The economic pressure has been less subtle. Over the preceding weeks, Russia imposed rolling restrictions on Armenian agricultural exports — brandy, mineral water, fruits and vegetables — framing each ban in the official language of sanitary compliance. Few in Yerevan accepted that framing. The bans landed on goods central to Armenia’s export economy and followed, with suspicious precision, each move Pashinyan’s government made toward Brussels. Vladimir Putin also drew an explicit parallel between Armenia’s trajectory and Ukraine’s, warning that the two cases begin from the same choice: integration with the European Union.
That warning, intended as a deterrent, appears to have functioned as an accelerant. Pashinyan’s campaign has leaned into the pressure, presenting it as confirmation that Armenia’s European course threatens Russian interests — which is precisely what his supporters believe it should do. The IRI’s most recent pre-election survey found that 61 percent of respondents believed Armenia was moving in the right direction, a figure that coexists uneasily with Pashinyan’s own approval rating of around 29 percent among all voters.

What explains the gap? The answer lies not in enthusiasm for Pashinyan but in the weakness and fragmentation of the alternative. Karapetyan, whose Strong Armenia Alliance polled at roughly 11 percent in the same surveys, is a Moscow-based billionaire whose personal fortune is tied to Russian business networks. Kocharyan, who governed Armenia from 1998 to 2008, has faced corruption proceedings and carries the weight of the 2020 military defeat he is widely associated with. Gagik Tsarukyan, the flamboyant leader of the Prosperous Armenia party, commands perhaps 4 percent support. The pro-Russian opposition’s best case rests not on persuading a majority but on denying Civil Contract the 54 percent of parliamentary seats it would need to govern without a coalition, and then on persuading multiple smaller parties to form a bloc capable of naming a prime minister.
That scenario is possible. It is not probable. But the uncertainty is real enough that both Moscow and Washington have staked visible positions. Donald Trump endorsed Pashinyan directly — an endorsement notable not only for its rarity in South Caucasus politics but for the unusual alignment it represented, with Washington backing the same candidate that Armenia’s traditional NATO-skeptic electorate views as its best bet. Secretary of State Marco Rubio told the Senate that the United States was not dictating Armenia’s alliances but offering what he called “a better deal.” Russia, for its part, offered trade bans and a recalled ambassador.
The OSCE has deployed an observation mission of more than 250 short-term observers, led by Janez Lenarčič, with teams monitoring polling stations across the country. Western intelligence services, according to Euronews citing Reuters reporting on five intelligence officials with access to relevant documents, identified a Russian disinformation campaign designed to amplify support for pro-Russian parties among undecided voters — including coordinated efforts to bus Russian-Armenian citizens into Yerevan constituencies in the final days before the vote. Moscow denied those accounts.

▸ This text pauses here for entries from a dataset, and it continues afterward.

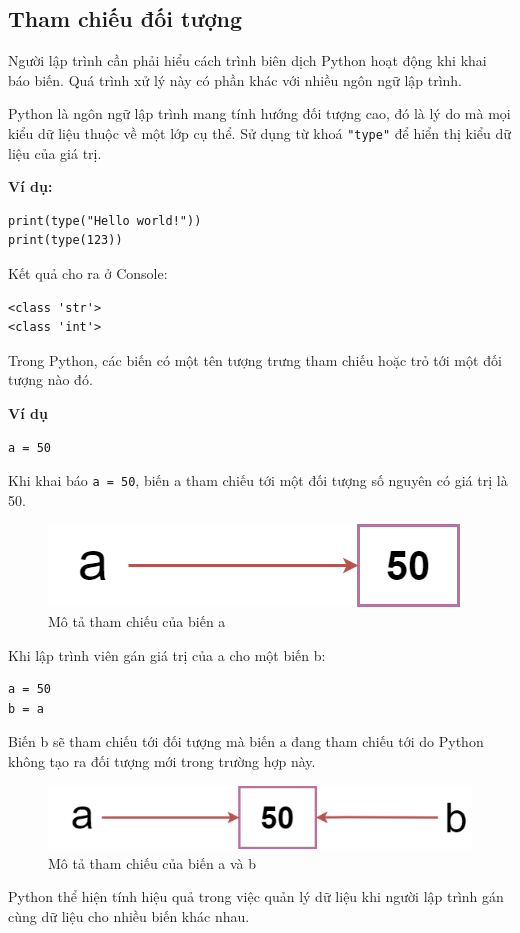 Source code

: \subsection{Tham chiếu đối tượng}
Người lập trình cần phải hiểu cách trình biên dịch Python hoạt động khi khai báo biến. Quá trình xử lý này có phần khác với nhiều ngôn ngữ lập trình.\par
Python là ngôn ngữ lập trình mang tính hướng đối tượng cao, đó là lý do mà mọi kiểu dữ liệu thuộc về một lớp cụ thể. Sử dụng từ khoá \texttt{"type"} để hiển thị kiểu dữ liệu của giá trị.\par
\textbf{Ví dụ:}\\
\begin{lstlisting}
print(type("Hello world!"))
print(type(123))
\end{lstlisting}
Kết quả cho ra ở Console:\\
\begin{lstlisting}
<class 'str'>
<class 'int'>
\end{lstlisting}
Trong Python, các biến có một tên tượng trưng tham chiếu hoặc trỏ tới một đối tượng nào đó.\par
\textbf{Ví dụ}\\
\begin{lstlisting}
a = 50
\end{lstlisting}
Khi khai báo \texttt{a = 50}, biến a tham chiếu tới một đối tượng số nguyên có giá trị là 50.
\begin{figure}[h]
	\centering
	\includegraphics[width=0.7\linewidth]{img/ref1}
	\caption{Mô tả tham chiếu của biến a}
\end{figure}\par
Khi lập trình viên gán giá trị của a cho một biến b:\\
\begin{lstlisting}
a = 50
b = a
\end{lstlisting}
Biến b sẽ tham chiếu tới đối tượng mà biến a đang tham chiếu tới do Python không tạo ra đối tượng mới trong trường hợp này.
\begin{figure}[h]
	\centering
	\includegraphics[width=0.7\linewidth]{img/ref2}
	\caption{Mô tả tham chiếu của biến a và b}
\end{figure}\par
Python thể hiện tính hiệu quả trong việc quản lý dữ liệu khi người lập trình gán cùng dữ liệu cho nhiều biến khác nhau.
\newpage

What the election cannot resolve, regardless of outcome, is the structural bind at its center. Armenia remains economically entangled with Russia in ways that no election can unwind overnight. A significant share of Armenian families depend on remittances from workers in Russia. Russian gas remains the foundation of the country’s energy security. The EAEU, whatever its political dysfunction, still accounts for a substantial portion of Armenian export trade. Pashinyan has no clean path to Europe that does not cross through years of painful economic transition. His argument is that the transition is worth the cost and that the cost of not transitioning — gradual absorption into a sphere of influence that has already demonstrated its coercive methods — is higher still.
Whether Armenian voters accept that argument will become clear by Sunday night. What will not become clear, regardless of the vote count, is when Sergei Kopyrkin returns to Yerevan — or whether he does at all.